Omaha - 350 miles to go
Jack Morton only needed to get to I-76, five hours away, where the three corpses wrapped up and lying beneath the custom floor of his Escalade were to be transferred to someone else. He didn’t know whom, didn’t care, didn’t want to know, and wasn’t told. It had taken years for Jimmy Doyle to convince him to finally junk the Eldorado that Jack had had since he got into the business. Jack resisted. The old Caddy had been the look Jack wanted to have, plus a trunk big enough to sleep in, along with a couple of broads if you were lucky.
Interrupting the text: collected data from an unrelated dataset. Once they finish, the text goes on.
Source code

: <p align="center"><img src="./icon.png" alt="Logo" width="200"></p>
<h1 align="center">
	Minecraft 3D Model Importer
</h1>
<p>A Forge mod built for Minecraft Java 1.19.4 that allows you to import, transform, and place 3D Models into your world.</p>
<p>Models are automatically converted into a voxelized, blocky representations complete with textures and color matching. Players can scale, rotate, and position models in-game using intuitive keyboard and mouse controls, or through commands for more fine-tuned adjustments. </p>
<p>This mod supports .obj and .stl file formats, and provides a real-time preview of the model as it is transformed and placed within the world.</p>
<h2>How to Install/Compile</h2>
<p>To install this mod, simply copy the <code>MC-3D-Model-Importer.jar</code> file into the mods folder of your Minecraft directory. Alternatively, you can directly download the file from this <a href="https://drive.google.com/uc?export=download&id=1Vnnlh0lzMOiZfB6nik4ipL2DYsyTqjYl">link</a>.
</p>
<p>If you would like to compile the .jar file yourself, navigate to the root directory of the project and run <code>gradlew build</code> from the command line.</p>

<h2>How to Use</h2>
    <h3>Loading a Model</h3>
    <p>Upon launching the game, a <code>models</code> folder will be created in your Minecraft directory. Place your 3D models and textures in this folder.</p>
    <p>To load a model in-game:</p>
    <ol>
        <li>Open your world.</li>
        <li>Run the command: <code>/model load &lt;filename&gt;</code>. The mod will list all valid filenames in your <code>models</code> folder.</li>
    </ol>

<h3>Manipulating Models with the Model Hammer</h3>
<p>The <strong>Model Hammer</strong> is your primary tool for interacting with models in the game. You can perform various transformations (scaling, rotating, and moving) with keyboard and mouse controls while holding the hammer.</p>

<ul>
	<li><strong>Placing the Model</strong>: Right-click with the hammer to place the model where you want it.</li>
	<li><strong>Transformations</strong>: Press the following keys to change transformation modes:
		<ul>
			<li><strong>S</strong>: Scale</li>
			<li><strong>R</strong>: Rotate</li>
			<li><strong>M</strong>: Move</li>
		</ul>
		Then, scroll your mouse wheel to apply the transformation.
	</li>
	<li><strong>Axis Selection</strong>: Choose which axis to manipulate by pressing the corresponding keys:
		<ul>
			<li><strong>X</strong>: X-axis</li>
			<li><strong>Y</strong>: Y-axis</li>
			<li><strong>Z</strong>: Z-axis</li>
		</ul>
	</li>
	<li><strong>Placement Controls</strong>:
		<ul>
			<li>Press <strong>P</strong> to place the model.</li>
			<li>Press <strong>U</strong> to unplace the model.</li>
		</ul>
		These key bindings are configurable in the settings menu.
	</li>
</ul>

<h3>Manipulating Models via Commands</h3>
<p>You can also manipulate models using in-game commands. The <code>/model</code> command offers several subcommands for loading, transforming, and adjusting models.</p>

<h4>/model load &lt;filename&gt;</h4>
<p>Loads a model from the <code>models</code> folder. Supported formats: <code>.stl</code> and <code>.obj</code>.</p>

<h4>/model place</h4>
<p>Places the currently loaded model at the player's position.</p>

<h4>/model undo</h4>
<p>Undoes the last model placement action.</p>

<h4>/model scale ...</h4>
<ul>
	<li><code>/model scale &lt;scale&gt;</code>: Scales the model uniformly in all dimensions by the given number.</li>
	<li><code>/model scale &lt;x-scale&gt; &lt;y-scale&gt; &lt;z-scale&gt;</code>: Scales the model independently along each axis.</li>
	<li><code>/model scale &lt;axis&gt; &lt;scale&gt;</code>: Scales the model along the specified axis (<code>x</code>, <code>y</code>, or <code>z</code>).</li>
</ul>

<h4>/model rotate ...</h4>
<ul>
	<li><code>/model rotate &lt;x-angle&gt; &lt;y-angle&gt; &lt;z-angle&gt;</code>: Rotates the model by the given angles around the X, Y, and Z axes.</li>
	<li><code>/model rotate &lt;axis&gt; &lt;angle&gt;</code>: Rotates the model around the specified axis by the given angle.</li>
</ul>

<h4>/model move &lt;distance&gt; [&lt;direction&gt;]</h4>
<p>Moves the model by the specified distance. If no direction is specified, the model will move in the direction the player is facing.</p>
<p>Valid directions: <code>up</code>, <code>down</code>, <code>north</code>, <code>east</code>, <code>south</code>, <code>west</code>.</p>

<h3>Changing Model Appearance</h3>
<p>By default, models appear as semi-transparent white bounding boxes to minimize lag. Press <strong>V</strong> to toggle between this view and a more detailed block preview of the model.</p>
Jimmy always laughed, then reminded Jack that it wasn’t the sixties anymore and that he didn’t even think chicks were called broads anymore. It wasn’t until the transmission finally gave out in Reno that Jack finally walked away from the old boat, and not just figuratively. He knew what had happened right away when he heard the high-pitched hum and couldn’t get it over thirty, right there under the Reno Arch. At that moment, he knew it was fate. If a town and a car ever belonged together, it was Reno, Nevada and a late 1980s Cadillac Eldorado. He left town in a rental.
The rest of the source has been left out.